-- Source material follows --
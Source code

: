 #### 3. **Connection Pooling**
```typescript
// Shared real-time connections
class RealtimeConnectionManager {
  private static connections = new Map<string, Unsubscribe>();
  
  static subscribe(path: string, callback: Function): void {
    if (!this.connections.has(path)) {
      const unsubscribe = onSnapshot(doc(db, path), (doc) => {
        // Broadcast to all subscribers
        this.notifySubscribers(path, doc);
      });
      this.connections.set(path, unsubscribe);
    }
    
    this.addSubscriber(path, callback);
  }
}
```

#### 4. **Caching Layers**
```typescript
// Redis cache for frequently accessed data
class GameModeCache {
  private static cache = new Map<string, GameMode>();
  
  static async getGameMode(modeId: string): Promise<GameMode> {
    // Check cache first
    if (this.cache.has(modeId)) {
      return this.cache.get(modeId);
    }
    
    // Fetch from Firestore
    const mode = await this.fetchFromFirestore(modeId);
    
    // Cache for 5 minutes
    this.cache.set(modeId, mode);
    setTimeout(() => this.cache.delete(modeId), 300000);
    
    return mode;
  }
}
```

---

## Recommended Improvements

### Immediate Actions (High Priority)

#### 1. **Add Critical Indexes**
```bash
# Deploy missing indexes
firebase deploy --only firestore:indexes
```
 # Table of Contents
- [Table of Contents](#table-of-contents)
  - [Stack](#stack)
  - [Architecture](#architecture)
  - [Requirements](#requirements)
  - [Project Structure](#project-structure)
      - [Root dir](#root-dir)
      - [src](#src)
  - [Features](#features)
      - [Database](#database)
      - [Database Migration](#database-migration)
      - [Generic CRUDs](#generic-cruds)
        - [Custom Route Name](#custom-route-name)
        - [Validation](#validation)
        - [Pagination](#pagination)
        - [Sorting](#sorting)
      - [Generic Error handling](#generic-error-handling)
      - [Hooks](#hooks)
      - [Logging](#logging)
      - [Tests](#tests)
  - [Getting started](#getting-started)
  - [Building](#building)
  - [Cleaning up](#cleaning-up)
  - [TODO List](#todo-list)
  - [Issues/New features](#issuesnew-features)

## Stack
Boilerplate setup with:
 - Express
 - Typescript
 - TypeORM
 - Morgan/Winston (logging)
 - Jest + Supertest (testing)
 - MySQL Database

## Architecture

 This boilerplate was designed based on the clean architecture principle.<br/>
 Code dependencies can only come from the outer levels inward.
-- Source material concluded --
### What is being asked
If a line in the entries contains "string", copy it.

### Final answer
  private static connections = new Map<string, Unsubscribe>();
  static subscribe(path: string, callback: Function): void {
  private static cache = new Map<string, GameMode>();
  static async getGameMode(modeId: string): Promise<GameMode> {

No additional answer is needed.